今年の全国新酒鑑評会には818銘柄が出品され、このうち金賞を受賞したのは全国で合わせて218銘柄です。
その中で最も金賞受賞数が多かったのがお隣、山形で20銘柄。福島は、兵庫、長野、新潟に続いて5位で14銘柄が金賞を受賞しました。

惜しくも10連覇とはならなかった福島ですが、その要因について福島の日本酒を全国区にした立役者は「酒米が硬かったこと」を挙げています。
長年にわたって、福島県内の蔵元に酒造りの技術を指導し『日本酒の神様』とも呼ばれる鈴木賢二さん。鈴木さんは、10連覇を逃した要因に、原料の酒米『山田錦』を挙げました。

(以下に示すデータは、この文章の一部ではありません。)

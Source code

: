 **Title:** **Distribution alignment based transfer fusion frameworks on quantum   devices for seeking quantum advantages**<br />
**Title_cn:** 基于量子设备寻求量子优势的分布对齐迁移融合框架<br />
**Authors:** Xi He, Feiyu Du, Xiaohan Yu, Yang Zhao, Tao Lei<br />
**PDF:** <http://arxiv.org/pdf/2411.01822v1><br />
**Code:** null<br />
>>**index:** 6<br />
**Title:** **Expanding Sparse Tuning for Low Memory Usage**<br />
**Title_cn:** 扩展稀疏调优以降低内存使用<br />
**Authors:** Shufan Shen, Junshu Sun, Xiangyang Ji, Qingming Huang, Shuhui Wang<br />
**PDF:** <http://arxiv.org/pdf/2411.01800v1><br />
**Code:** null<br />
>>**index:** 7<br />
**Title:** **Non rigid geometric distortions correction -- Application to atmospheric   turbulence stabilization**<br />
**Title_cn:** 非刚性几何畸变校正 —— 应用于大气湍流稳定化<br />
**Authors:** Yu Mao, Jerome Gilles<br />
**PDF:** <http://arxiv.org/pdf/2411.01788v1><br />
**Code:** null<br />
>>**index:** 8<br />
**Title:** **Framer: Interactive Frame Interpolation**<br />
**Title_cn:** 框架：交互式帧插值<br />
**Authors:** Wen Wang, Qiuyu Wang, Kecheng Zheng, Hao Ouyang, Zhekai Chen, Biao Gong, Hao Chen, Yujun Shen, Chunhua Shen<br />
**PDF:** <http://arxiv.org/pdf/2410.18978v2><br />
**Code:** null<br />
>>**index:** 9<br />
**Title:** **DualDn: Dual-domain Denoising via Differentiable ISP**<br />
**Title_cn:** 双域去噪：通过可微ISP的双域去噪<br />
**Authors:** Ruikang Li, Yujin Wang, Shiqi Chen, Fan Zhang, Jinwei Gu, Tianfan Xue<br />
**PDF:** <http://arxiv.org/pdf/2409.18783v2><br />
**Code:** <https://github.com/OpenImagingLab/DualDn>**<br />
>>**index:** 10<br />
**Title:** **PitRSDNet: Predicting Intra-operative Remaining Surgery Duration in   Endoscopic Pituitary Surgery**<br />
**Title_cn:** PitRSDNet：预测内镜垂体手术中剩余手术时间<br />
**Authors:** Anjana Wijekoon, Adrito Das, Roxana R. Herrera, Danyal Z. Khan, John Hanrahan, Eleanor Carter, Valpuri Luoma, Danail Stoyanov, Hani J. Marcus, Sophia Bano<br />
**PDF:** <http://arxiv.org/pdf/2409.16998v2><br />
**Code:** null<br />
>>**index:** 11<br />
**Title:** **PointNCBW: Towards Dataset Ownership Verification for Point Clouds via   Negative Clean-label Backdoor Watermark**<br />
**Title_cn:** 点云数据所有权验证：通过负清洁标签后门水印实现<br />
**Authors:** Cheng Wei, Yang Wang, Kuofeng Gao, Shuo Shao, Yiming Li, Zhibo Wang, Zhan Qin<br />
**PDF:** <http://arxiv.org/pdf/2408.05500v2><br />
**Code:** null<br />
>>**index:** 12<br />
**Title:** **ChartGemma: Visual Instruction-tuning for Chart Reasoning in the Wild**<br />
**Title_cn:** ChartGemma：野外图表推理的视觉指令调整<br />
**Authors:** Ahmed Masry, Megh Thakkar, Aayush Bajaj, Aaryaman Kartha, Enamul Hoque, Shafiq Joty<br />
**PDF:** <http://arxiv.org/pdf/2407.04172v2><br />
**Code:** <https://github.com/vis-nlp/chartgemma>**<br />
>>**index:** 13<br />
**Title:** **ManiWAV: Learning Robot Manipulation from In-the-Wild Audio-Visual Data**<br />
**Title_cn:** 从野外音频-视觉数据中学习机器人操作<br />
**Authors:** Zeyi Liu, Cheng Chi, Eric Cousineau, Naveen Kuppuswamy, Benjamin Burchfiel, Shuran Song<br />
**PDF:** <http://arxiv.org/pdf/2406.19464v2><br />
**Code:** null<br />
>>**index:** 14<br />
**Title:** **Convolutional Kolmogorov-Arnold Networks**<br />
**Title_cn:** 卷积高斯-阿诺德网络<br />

県日本酒アドバイザー・鈴木賢二さん「今年はお米がやや硬い傾向で、仕込み配合を変えて少し水の量を減らそうと言ったが、もっと減らさないといけなかった」
鈴木さんによりますと、コメが硬いと発酵させる際にコメが「溶けにくく」、薄味になってしまうため、配合する水を減らして調節するということです。今年出品した日本酒は、コメの硬さに対して水が多かったため、全体的に軽い味わいになったと分析しています。
県日本酒アドバイザー・鈴木賢二さん「実は(出穂期の)9月にとんでもなく暑い日が1日あったそうで、それによってとてつもなくお米が硬くなったというのが後から分かった」
このほか、他県の日本酒造りのレベルがどんどん高くなっていることも要因です。
去年と今年のベスト5を比べてみると、金賞受賞数は増えています。全体でも、去年は205銘柄、今年は218銘柄と、質の高い日本酒が各地で誕生しています。

鈴木さんは「今回の結果をしっかり受け止め、反省点を改善して、来年の日本一に向けて取り組んでいきたい」としています。